Wednesday, August 19, 2009

Last Supper No. 3 (Veronica Velasco, 2009)




A litigant always loses, goes one casually delivered but very potent line in Franz Kafka’s novel The Trial. Set in a modern yet benighted German city, this magical realist novel proceeds to not just evoke this oft-presumed saying, but enlarges to incriminate an entire judicial system. It's a figment of Kafka’s imagination, a work of fiction, but it could very well be the marrow of Veronica Velasco’s Last Supper No. 3, a comic film on the same Kafkaesque themes, derived from an actual court case docketed in the Philippines just a few years ago.

Last Supper No. 3 recounts one curious case revolving around a missing tapestry. The man in the firing line is one Wilson Nanawa, an outwardly decent and unassuming gay man who toils as an employee for an advertising firm. His job entails, among other things, renting and taking care of props sourced from his own neighborhood. After one particular shoot for a corned beef commercial, however, Wilson discovers the disappearance of the titular wall décor. The owner, a money-grubbing man named Gareth Pugeda, insists that if the family heirloom (a kitschy one, yes, but he is adamant about its value: his father’s gift from Saudi Arabia) could not be replaced, its full monetary worth should have to be refunded. It’s a hefty sum, but at first it seems as if the grasping character and his mother have agreed to a much lower amount. It’s but a prelude to a nightmare: a lawsuit.

Last Supper No. 3, on the surface, is a funny and uproarious story, but its mordant satire can also sensitize. While we laugh belly laughs at the sight of the unsuspecting Wilson Nanawa being blindsided by one absurdity after another, the legal escalation that proceeds from this seemingly negligible case is mutually destructive. Estafa is compounded by charges of serious physical injuries (it’s a long story), but it still seems like a manageable case for Wilson and his co-worker Andoy to hurdle. As the days and months and years wear on, however, the wear and tear – mostly on Wilson – becomes both unbelievably comic and absurd.

Much of the absurdity is registered to perfection by Joey Paras who plays Wilson Nanawa. We see by slow, painful but funny degrees the trajectory of his character proceed from hope to disbelief to resignation. One wonders, though, about the filmmakers’ decision to make its much-abused doormat of a character a gay man. Should one be resigned to the stereotype of the gay man as a lightning rod for abuse to savor the comic pleasures of this film? Joey, meanwhile, essays his role like no other, with the right dose of vulnerability and sensitivity, on his tortuous, circuitous way to justice.
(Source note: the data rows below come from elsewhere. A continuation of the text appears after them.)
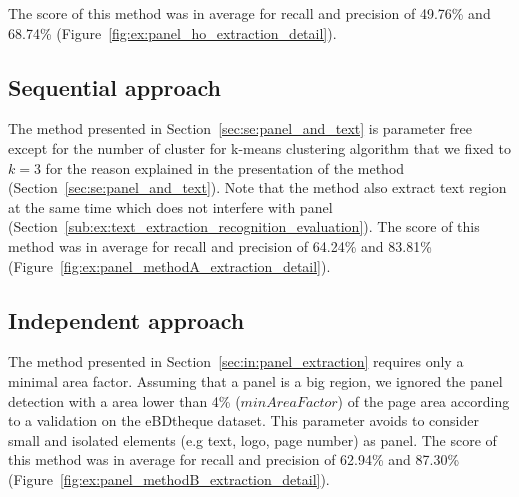 The score of this method was in average for recall and precision of 49.76\% and 68.74\% (Figure~\ref{fig:ex:panel_ho_extraction_detail}).


\subsection{Sequential approach} %
\label{sub:ex:panel_extraction_rigaud_method_A}

The method presented in Section~\ref{sec:se:panel_and_text} is parameter free except for the number of cluster for k-means clustering algorithm that we fixed to $k=3$ for the reason explained in the presentation of the method (Section~\ref{sec:se:panel_and_text}).
Note that the method also extract text region at the same time which does not interfere with panel (Section~\ref{sub:ex:text_extraction_recognition_evaluation}).
The score of this method  was in average for recall and precision of 64.24\% and 83.81\% (Figure~\ref{fig:ex:panel_methodA_extraction_detail}).


\subsection{Independent approach} %
The method presented in Section~\ref{sec:in:panel_extraction} requires only a minimal area factor.
Assuming that a panel is a big region, we ignored the panel detection with a area lower than 4\% ($minAreaFactor$) of the page area according to a validation on the eBDtheque dataset.
This parameter avoids to consider small and isolated elements (e.g text, logo, page number) as panel.
The score of this method was in average for recall and precision of 62.94\% and 87.30\% (Figure~\ref{fig:ex:panel_methodB_extraction_detail}).

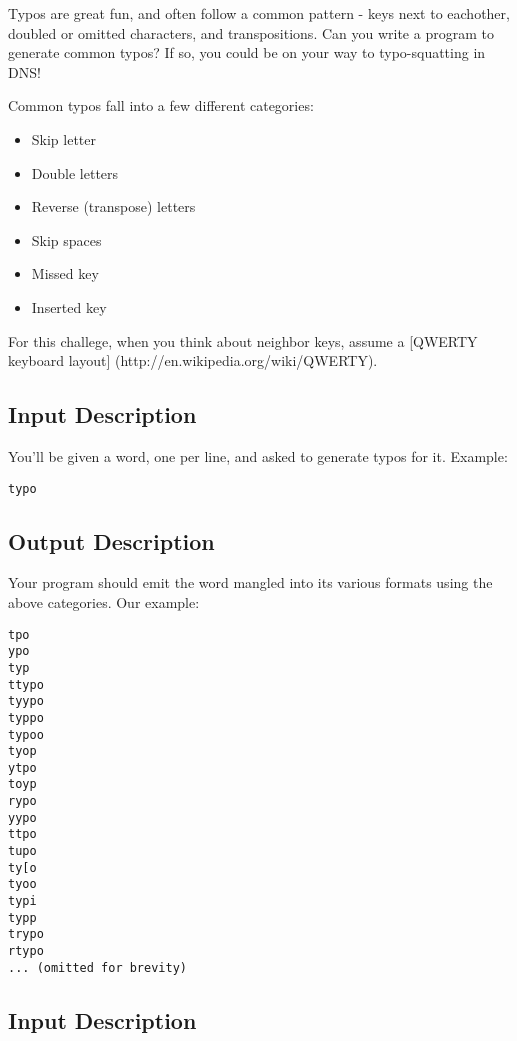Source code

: Typos are great fun, and often follow a common pattern - keys next to
eachother, doubled or omitted characters, and transpositions. Can you
write a program to generate common typos? If so, you could be on your
way to typo-squatting in DNS!

Common typos fall into a few different categories:

\begin{itemize}
\itemsep1pt\parskip0pt
\item
  Skip letter
\item
  Double letters
\item
  Reverse (transpose) letters
\item
  Skip spaces
\item
  Missed key
\item
  Inserted key
\end{itemize}

For this challege, when you think about neighbor keys, assume a
{[}QWERTY keyboard layout{]} (http://en.wikipedia.org/wiki/QWERTY).

\subsection*{Input Description}\label{input-description-27}

You'll be given a word, one per line, and asked to generate typos for
it. Example:

\begin{lstlisting}
typo
\end{lstlisting}

\subsection*{Output Description}\label{output-description-29}

Your program should emit the word mangled into its various formats using
the above categories. Our example:

\begin{lstlisting}
tpo
ypo
typ
ttypo
tyypo
typpo
typoo
tyop
ytpo
toyp
rypo
yypo
ttpo
tupo
ty[o
tyoo
typi
typp
trypo
rtypo
... (omitted for brevity)
\end{lstlisting}

\subsection*{Input Description}\label{input-description-28}

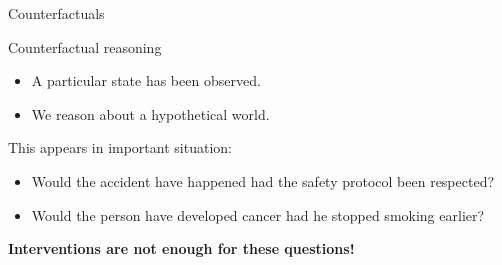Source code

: \documentclass{beamer}
\begin{document}
    \begin{frame}{Counterfactuals}

        \begin{block}{Counterfactual reasoning}
            \begin{itemize}
                \item A particular state has been observed.
                \item We reason about a hypothetical world.
            \end{itemize}
        \end{block}

        This appears in important situation:
        \begin{itemize}
            \item Would the accident have happened had the safety protocol been respected?
            \item Would the person have developed cancer had he stopped smoking earlier?
        \end{itemize}

        \begin{center}
            \bf Interventions are not enough for these questions!
        \end{center}
    \end{frame}
\end{document}

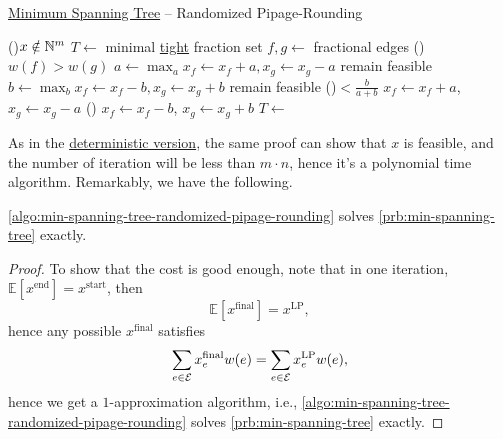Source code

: \begin{algorithm}[H]\label{algo:min-spanning-tree-randomized-pipage-rounding}
	\DontPrintSemicolon
	\caption{\hyperref[prb:min-spanning-tree]{Minimum Spanning Tree} -- Randomized Pipage-Rounding}
	\BlankLine
	\While(){\(x \notin \mathbb{\MakeUppercase{n}} ^{m}\)}{
		\(T\gets\) minimal \hyperref[not:tight]{tight} fraction set
		\(f, g\gets \) fractional edges\label{algo:min-spanning-tree-randomized-pipage-rounding-fg}
		\If(){\(w(f) > w(g)\)}{
			\;
		}
		\(a\gets \max_a x_f \gets x_f + a, x_g \gets x_g - a\) remain feasible
		\(b\gets \max_b x_f \gets x_f - b, x_g \gets x_g + b\) remain feasible
		\uIf(){\(< \frac{b}{a + b}\)}{
			\(x_f \gets x_f + a\), \(x_g \gets x_g - a\)\;
		}\Else(){
			\(x_f \gets x_f - b\), \(x_g \gets x_g + b\)\;
		}
	}
	\(T\gets\)
	\;
\end{algorithm}

As in the \hyperref[algo:min-spanning-tree-pipage-rounding]{deterministic version}, the same proof can show that \(x\) is feasible, and the number of iteration will be less than \(m \cdot n\), hence it's a polynomial time algorithm. Remarkably, we have the following.

\begin{theorem}
	\autoref{algo:min-spanning-tree-randomized-pipage-rounding} solves \autoref{prb:min-spanning-tree} exactly.
\end{theorem}
\begin{proof}
	To show that the cost is good enough, note that in one iteration, \(\mathbb{E}\left[x^{\text{end} } \right] = x^{\text{start} }\), then
	\[
		\mathbb{E}\left[ x^{\text{final}} \right] = x^{\text{LP} },
	\]
	hence any possible \(x^{\text{final} }\) satisfies
	\[
		\sum_{e\in \mathcal{\MakeUppercase{e}} } x^{\text{final}}_e w(e)= \sum_{e\in \mathcal{\MakeUppercase{e}} } x_e^{\text{LP}} w(e),
	\]
	hence we get a \(1\)-approximation algorithm, i.e., \autoref{algo:min-spanning-tree-randomized-pipage-rounding} solves \autoref{prb:min-spanning-tree} exactly.
\end{proof}

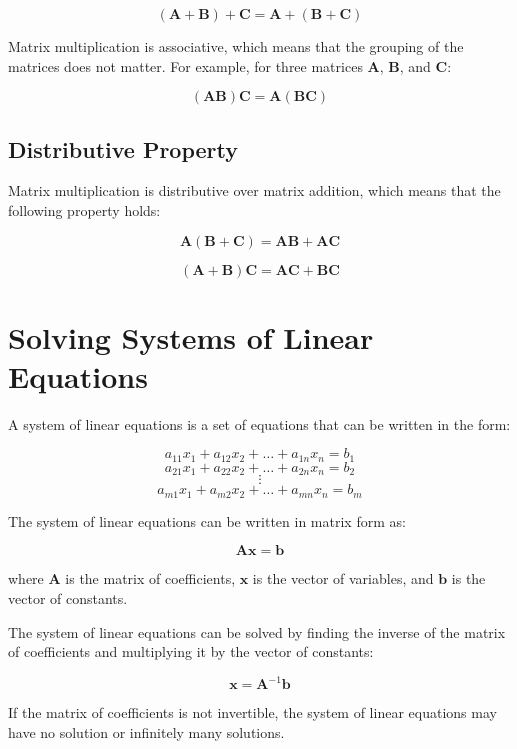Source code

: \documentclass[11pt]{article}
\begin{document}
    \[
(\mathbf{A} + \mathbf{B}) + \mathbf{C} = \mathbf{A} + (\mathbf{B} + \mathbf{C})
\]

    Matrix multiplication is associative, which means that the grouping of the matrices does not matter. For example, for three matrices \( \mathbf{A} \), \( \mathbf{B} \), and \( \mathbf{C} \):

    \[
(\mathbf{A} \mathbf{B}) \mathbf{C} = \mathbf{A} (\mathbf{B} \mathbf{C})
\]

    \subsection{Distributive Property}

    Matrix multiplication is distributive over matrix addition, which means that the following property holds:

    \[
\mathbf{A} (\mathbf{B} + \mathbf{C}) = \mathbf{A} \mathbf{B} + \mathbf{A} \mathbf{C}
\]

    \[
(\mathbf{A} + \mathbf{B}) \mathbf{C} = \mathbf{A} \mathbf{C} + \mathbf{B} \mathbf{C}

\]


\section{Solving Systems of Linear Equations}

    A system of linear equations is a set of equations that can be written in the form:

    \[
a_{11} x_1 + a_{12} x_2 + \ldots + a_{1n} x_n = b_1
\]
\[
a_{21} x_1 + a_{22} x_2 + \ldots + a_{2n} x_n = b_2
\]
\[
\vdots
\]
\[
a_{m1} x_1 + a_{m2} x_2 + \ldots + a_{mn} x_n = b_m
\]

    The system of linear equations can be written in matrix form as:

    \[
\mathbf{A} \mathbf{x} = \mathbf{b}
\]

    where \( \mathbf{A} \) is the matrix of coefficients, \( \mathbf{x} \) is the vector of variables, and \( \mathbf{b} \) is the vector of constants.

    The system of linear equations can be solved by finding the inverse of the matrix of coefficients and multiplying it by the vector of constants:

    \[
\mathbf{x} = \mathbf{A}^{-1} \mathbf{b}
\]

    If the matrix of coefficients is not invertible, the system of linear equations may have no solution or infinitely many solutions.
\end{document}

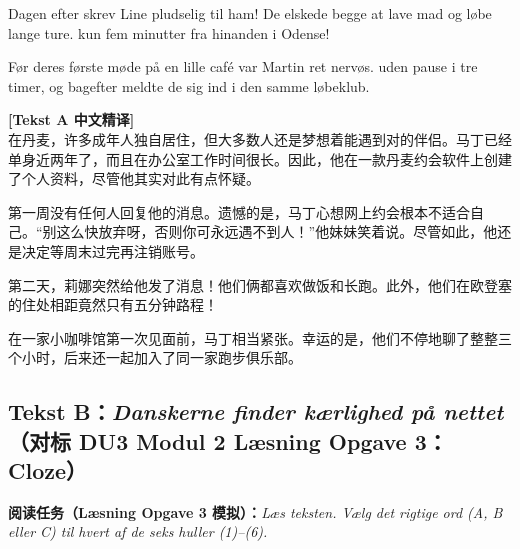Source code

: Dagen efter skrev Line pludselig til ham! De elskede begge at lave mad og løbe lange ture.   kun fem minutter fra hinanden i Odense!

Før deres første møde på en lille café var Martin ret nervøs.   uden pause i tre timer, og bagefter meldte de sig ind i den samme løbeklub.

\begin{transbox}
\small
\textbf{\color{NCDTeal}[Tekst A 中文精译]}\\
在丹麦，许多成年人独自居住，但大多数人还是梦想着能遇到对的伴侣。马丁已经单身近两年了，而且在办公室工作时间很长。因此，他在一款丹麦约会软件上创建了个人资料，尽管他其实对此有点怀疑。

第一周没有任何人回复他的消息。遗憾的是，马丁心想网上约会根本不适合自己。“别这么快放弃呀，否则你可永远遇不到人！”他妹妹笑着说。尽管如此，他还是决定等周末过完再注销账号。

第二天，莉娜突然给他发了消息！他们俩都喜欢做饭和长跑。此外，他们在欧登塞的住处相距竟然只有五分钟路程！

在一家小咖啡馆第一次见面前，马丁相当紧张。幸运的是，他们不停地聊了整整三个小时，后来还一起加入了同一家跑步俱乐部。
\end{transbox}

\subsection*{Tekst B：\textit{Danskerne finder kærlighed på nettet}（对标 DU3 Modul 2 Læsning Opgave 3：Cloze）}

\textbf{阅读任务（Læsning Opgave 3 模拟）：}\textit{Læs teksten. Vælg det rigtige ord (A, B eller C) til hvert af de seks huller (1)--(6).}

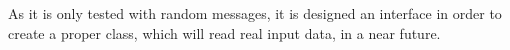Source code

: 
As it is only tested with random messages, it is designed an interface in order to create a proper class, which will read real input data, in a near future.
Many of the courtroom proceedings (the protraction of cases, the rehearsed testimonies) and what happens around the case (the vampirism of lawyers, the fixers and the bribable red tape and bureaucracy) are Kafkaesque in their absurdity, but Veronica Velasco and Jinky Laurel did not have to invent much of the script. It is an adaptation of a story by Winston Acuyong based on his real-life experiences. As it turned out, its absurdities have lent well to a comic evocation. What is perhaps more absurd is that there are more absurd cases than this.

Watching Last Supper No. 3, I sometimes balked at laughing even at its funniest moments. The details were all too familiar and soon came flooding back to me. As a child, I’d seen firsthand what was transpiring onscreen. My mother was an assistant provincial fiscal who would often bring home her work. At suppers, she would recount stories about defendants with evil eyes and corrupt judges. She would bring home state evidence, bags of marijuana, guns, jewelry. At home, she would rehearse the witnesses as they sat nervously and mutely in a corner, all seemingly according to her version of the truth. But at night, she would sit up bolt upright in bed when the dogs howled for some reason. She would go around the house, marching up and down the stairs, switching on and off the lights, like a restless sleepwalker. Even then I knew: the law could swallow you whole.